Activity
Take the lines from the beginning of the data below through the line holding "(i = k+1, \dots, n)$" and return exactly those.

Entries taken from a collection
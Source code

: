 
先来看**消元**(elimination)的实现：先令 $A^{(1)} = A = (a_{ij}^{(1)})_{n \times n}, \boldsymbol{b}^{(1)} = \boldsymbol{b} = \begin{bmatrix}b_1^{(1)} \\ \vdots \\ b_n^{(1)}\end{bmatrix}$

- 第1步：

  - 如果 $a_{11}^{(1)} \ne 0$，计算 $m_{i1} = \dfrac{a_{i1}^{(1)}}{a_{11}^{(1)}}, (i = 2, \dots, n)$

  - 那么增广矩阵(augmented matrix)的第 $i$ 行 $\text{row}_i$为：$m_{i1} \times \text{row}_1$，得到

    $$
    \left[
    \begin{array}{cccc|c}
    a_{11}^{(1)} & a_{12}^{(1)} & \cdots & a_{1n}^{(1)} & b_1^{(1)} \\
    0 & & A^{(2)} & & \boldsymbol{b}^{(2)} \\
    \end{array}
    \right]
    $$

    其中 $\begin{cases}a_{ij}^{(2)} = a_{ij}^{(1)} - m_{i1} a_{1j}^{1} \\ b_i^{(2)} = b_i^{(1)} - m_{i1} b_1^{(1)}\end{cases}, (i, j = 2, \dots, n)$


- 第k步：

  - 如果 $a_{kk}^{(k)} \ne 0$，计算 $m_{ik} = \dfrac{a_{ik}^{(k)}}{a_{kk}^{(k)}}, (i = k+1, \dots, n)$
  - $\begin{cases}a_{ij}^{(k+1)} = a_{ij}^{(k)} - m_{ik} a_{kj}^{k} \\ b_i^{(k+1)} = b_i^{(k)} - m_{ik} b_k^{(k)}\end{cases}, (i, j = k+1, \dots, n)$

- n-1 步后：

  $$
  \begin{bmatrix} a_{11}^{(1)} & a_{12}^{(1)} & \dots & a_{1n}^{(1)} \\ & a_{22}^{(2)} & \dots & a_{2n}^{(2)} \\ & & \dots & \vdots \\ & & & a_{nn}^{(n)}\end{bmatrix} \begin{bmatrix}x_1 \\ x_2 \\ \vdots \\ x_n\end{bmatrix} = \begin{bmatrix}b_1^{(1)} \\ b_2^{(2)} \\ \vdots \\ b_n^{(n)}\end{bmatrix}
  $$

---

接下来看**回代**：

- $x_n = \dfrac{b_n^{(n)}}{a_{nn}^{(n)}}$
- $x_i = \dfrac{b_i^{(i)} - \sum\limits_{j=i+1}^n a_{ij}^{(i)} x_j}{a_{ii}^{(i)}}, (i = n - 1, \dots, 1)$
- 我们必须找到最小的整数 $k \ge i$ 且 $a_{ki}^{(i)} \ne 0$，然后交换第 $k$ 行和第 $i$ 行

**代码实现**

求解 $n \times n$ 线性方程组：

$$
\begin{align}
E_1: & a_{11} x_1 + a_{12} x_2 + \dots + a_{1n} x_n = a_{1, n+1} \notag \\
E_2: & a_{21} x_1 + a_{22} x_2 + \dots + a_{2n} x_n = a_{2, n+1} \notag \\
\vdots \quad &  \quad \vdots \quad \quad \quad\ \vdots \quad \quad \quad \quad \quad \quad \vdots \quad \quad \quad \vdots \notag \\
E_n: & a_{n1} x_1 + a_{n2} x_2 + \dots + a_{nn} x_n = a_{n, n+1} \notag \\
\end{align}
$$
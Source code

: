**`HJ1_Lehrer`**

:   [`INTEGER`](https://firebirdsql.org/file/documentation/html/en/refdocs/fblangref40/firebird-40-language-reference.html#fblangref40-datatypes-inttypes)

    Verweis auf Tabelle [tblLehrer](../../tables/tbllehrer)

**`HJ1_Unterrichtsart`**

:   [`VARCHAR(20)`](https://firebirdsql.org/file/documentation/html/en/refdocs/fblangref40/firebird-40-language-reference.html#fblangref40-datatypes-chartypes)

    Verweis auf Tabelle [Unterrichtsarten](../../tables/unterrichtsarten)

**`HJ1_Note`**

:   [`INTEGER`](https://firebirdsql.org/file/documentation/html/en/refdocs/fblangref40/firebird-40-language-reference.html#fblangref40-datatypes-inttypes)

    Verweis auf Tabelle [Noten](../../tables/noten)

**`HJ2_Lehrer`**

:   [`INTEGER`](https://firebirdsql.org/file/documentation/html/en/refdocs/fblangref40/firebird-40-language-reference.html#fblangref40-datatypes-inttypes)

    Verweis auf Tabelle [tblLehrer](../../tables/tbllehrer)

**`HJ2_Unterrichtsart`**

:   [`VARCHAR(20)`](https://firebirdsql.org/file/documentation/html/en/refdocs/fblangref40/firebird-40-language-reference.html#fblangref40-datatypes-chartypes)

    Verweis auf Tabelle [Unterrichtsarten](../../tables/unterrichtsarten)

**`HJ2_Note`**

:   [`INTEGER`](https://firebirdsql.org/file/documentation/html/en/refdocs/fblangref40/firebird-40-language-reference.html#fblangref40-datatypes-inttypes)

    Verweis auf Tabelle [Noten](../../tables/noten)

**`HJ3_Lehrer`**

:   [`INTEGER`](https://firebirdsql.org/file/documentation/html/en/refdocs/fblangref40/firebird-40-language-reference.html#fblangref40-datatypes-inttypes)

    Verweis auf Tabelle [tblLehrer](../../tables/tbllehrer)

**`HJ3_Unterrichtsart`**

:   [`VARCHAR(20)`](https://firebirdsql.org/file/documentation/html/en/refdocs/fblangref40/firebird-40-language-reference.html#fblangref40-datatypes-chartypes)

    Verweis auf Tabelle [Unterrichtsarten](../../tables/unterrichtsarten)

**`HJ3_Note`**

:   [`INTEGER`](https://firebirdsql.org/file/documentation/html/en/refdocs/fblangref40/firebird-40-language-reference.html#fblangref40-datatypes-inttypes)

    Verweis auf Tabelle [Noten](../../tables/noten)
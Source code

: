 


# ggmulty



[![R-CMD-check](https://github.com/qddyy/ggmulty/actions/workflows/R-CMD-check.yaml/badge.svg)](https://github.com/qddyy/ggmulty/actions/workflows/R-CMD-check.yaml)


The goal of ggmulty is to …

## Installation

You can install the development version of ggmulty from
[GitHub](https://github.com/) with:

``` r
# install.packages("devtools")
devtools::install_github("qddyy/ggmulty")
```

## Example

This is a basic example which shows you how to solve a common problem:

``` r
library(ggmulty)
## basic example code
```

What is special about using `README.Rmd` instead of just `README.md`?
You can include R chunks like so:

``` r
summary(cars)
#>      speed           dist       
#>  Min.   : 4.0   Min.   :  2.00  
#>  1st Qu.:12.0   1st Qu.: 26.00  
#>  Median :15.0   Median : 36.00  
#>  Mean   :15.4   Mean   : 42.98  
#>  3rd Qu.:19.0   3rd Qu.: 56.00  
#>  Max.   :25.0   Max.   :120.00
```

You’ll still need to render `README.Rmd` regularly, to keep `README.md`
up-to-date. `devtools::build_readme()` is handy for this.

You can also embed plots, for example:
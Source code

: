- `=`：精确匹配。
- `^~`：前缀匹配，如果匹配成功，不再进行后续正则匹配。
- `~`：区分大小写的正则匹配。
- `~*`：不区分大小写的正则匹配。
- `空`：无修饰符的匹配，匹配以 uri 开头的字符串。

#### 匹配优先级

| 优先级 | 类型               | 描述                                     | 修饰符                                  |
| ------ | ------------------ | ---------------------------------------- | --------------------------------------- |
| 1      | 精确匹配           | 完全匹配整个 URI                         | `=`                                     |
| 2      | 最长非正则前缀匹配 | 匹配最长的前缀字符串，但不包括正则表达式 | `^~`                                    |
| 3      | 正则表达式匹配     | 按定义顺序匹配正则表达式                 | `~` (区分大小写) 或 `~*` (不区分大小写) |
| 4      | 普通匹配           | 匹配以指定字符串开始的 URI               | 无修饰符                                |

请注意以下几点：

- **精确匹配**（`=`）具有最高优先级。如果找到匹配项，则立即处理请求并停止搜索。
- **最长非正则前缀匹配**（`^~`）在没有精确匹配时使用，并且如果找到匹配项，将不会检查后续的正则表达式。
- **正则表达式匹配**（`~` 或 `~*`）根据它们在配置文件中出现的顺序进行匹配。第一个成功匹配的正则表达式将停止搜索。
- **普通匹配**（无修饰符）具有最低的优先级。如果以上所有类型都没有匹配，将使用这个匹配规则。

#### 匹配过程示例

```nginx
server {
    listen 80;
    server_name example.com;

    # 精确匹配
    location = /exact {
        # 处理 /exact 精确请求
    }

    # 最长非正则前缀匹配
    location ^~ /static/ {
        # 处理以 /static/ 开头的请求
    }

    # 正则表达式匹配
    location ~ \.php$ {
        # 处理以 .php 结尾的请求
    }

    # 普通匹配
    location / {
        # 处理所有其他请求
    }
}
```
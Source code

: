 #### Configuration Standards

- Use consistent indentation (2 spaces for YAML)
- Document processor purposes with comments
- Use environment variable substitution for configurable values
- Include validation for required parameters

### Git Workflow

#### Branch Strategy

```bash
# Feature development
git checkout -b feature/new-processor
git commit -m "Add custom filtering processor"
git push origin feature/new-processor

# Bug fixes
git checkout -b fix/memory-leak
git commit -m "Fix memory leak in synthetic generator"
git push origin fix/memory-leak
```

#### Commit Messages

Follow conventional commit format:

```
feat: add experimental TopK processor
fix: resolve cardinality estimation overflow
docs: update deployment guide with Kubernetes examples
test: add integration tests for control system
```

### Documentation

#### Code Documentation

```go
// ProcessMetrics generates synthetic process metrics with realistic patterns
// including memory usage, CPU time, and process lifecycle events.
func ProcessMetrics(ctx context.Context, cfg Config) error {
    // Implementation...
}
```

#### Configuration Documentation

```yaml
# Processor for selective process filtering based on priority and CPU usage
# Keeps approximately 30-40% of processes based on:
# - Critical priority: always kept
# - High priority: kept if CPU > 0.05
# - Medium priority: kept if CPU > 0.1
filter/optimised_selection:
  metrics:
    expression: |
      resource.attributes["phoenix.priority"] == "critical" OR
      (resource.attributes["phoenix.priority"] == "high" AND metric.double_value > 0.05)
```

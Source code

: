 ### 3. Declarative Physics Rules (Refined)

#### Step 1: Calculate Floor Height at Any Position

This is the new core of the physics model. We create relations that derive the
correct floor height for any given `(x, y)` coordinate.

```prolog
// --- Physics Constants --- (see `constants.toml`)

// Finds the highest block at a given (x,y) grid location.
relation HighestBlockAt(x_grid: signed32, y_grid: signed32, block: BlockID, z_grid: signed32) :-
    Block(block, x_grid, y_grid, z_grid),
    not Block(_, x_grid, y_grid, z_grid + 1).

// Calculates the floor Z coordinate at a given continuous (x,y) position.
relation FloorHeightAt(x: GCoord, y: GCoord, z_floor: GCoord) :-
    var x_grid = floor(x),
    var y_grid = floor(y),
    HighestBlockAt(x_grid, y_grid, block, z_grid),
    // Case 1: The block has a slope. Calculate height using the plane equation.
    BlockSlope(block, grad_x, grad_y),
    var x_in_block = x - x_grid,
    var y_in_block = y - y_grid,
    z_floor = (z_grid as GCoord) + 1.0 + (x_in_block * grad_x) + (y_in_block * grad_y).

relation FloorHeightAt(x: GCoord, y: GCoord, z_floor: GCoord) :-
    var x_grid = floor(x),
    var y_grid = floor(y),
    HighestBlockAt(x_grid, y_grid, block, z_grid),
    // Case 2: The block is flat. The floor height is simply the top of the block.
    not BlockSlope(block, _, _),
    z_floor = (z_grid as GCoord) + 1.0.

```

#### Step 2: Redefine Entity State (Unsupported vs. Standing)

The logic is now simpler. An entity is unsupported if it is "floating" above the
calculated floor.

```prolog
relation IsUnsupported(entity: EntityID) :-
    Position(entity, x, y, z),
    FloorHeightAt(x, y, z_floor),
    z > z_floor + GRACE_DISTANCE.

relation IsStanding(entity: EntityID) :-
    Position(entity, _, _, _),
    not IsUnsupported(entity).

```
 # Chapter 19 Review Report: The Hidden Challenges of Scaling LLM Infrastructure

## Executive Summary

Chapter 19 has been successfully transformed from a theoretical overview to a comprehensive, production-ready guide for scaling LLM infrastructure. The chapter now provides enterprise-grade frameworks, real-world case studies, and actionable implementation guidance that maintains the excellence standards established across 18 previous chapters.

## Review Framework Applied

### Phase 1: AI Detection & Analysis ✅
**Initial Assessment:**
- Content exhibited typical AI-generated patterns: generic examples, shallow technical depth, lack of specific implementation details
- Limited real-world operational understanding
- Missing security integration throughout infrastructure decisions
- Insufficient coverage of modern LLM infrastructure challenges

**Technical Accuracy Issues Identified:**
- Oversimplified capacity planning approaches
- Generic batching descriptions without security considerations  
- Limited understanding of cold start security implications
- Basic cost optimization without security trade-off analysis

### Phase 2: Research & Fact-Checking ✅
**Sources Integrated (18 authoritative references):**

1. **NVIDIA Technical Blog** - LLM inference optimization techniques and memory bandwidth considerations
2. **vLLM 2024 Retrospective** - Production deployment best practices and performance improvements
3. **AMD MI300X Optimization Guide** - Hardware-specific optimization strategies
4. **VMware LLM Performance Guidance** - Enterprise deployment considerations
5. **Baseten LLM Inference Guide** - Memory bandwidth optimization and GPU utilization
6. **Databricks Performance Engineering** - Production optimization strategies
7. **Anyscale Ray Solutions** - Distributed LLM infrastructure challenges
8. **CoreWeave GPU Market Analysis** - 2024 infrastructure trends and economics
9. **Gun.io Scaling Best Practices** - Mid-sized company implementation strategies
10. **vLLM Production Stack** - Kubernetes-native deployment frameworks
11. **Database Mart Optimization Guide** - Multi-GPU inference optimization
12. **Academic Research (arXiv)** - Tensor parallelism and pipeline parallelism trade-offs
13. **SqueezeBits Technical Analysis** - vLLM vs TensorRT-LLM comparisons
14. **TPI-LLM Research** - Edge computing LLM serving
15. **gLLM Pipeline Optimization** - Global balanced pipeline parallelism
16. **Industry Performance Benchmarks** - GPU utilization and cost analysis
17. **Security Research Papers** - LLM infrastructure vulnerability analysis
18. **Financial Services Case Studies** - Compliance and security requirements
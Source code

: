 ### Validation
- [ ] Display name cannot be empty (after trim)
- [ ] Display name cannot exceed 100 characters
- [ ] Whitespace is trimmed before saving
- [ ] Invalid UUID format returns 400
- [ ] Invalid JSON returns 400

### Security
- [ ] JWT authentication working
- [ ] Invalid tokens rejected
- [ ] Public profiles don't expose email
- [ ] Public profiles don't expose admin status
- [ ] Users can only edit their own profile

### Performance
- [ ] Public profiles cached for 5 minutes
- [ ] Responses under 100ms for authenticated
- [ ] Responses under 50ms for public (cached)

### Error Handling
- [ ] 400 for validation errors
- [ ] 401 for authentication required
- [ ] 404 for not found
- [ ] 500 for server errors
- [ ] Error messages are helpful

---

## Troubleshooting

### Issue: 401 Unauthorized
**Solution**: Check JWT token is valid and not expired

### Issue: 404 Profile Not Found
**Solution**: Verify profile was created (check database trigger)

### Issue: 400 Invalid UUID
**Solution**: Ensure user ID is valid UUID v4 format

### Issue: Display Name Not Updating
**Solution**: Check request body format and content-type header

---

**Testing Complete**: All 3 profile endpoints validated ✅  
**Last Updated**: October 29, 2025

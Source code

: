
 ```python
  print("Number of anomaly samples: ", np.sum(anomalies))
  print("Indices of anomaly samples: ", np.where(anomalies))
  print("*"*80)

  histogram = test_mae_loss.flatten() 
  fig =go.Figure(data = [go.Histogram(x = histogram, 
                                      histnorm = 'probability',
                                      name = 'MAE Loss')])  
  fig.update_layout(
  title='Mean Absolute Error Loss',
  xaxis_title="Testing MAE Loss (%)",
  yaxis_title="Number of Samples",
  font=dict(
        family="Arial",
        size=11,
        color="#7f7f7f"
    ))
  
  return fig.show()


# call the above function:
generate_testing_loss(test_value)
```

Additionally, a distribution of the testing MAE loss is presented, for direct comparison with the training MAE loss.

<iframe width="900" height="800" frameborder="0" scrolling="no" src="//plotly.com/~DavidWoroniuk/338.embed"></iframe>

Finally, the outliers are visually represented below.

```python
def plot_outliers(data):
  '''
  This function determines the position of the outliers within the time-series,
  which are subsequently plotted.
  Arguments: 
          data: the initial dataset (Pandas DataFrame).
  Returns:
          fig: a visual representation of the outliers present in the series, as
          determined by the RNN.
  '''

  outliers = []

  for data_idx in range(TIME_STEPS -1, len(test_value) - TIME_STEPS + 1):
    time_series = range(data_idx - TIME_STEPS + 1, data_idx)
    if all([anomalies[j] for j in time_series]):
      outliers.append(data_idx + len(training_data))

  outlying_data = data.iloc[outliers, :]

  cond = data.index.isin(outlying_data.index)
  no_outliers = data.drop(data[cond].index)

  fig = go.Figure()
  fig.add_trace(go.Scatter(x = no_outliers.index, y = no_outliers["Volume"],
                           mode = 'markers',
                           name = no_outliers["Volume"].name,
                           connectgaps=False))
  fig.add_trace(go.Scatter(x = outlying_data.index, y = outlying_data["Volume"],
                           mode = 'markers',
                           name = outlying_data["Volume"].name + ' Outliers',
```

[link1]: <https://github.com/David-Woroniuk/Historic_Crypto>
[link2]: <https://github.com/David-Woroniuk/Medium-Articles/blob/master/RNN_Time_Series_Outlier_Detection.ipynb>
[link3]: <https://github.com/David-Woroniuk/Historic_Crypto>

Final answer
Source code

: 
先来看**消元**(elimination)的实现：先令 $A^{(1)} = A = (a_{ij}^{(1)})_{n \times n}, \boldsymbol{b}^{(1)} = \boldsymbol{b} = \begin{bmatrix}b_1^{(1)} \\ \vdots \\ b_n^{(1)}\end{bmatrix}$

- 第1步：

  - 如果 $a_{11}^{(1)} \ne 0$，计算 $m_{i1} = \dfrac{a_{i1}^{(1)}}{a_{11}^{(1)}}, (i = 2, \dots, n)$

  - 那么增广矩阵(augmented matrix)的第 $i$ 行 $\text{row}_i$为：$m_{i1} \times \text{row}_1$，得到

    $$
    \left[
    \begin{array}{cccc|c}
    a_{11}^{(1)} & a_{12}^{(1)} & \cdots & a_{1n}^{(1)} & b_1^{(1)} \\
    0 & & A^{(2)} & & \boldsymbol{b}^{(2)} \\
    \end{array}
    \right]
    $$

    其中 $\begin{cases}a_{ij}^{(2)} = a_{ij}^{(1)} - m_{i1} a_{1j}^{1} \\ b_i^{(2)} = b_i^{(1)} - m_{i1} b_1^{(1)}\end{cases}, (i, j = 2, \dots, n)$


- 第k步：

  - 如果 $a_{kk}^{(k)} \ne 0$，计算 $m_{ik} = \dfrac{a_{ik}^{(k)}}{a_{kk}^{(k)}}, (i = k+1, \dots, n)$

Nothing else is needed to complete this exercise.